What to do: Note every line in the entries that contains the string "more", and copy it.

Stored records

============

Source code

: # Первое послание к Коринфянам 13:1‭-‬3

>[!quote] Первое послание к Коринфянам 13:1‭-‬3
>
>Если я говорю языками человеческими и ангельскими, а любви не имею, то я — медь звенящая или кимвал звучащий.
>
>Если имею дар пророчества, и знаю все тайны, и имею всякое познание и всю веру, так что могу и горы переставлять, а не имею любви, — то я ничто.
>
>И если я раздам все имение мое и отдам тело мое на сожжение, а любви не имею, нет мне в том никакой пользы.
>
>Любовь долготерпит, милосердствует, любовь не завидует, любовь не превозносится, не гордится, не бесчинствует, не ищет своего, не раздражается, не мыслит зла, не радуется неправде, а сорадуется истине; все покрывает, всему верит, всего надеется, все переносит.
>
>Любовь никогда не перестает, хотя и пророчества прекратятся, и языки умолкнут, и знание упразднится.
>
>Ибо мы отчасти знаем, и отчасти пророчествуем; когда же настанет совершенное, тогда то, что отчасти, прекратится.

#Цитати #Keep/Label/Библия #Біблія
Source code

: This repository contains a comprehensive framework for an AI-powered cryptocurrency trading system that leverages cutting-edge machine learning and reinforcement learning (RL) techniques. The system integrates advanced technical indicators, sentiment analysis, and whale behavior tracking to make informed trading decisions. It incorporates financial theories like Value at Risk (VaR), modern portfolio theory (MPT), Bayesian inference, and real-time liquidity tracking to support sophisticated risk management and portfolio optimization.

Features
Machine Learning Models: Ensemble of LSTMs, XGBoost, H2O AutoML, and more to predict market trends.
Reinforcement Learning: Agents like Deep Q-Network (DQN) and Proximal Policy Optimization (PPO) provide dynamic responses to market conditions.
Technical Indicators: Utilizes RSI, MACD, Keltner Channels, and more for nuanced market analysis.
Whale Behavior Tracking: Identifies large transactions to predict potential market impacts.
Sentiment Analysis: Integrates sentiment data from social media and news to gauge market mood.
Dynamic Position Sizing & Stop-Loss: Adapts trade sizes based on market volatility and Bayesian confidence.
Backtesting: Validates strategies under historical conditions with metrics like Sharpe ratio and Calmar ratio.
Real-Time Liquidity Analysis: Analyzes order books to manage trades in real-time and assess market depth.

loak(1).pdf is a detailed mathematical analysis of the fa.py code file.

============

Response for this exercise:
Machine Learning Models: Ensemble of LSTMs, XGBoost, H2O AutoML, and more to predict market trends.
Technical Indicators: Utilizes RSI, MACD, Keltner Channels, and more for nuanced market analysis.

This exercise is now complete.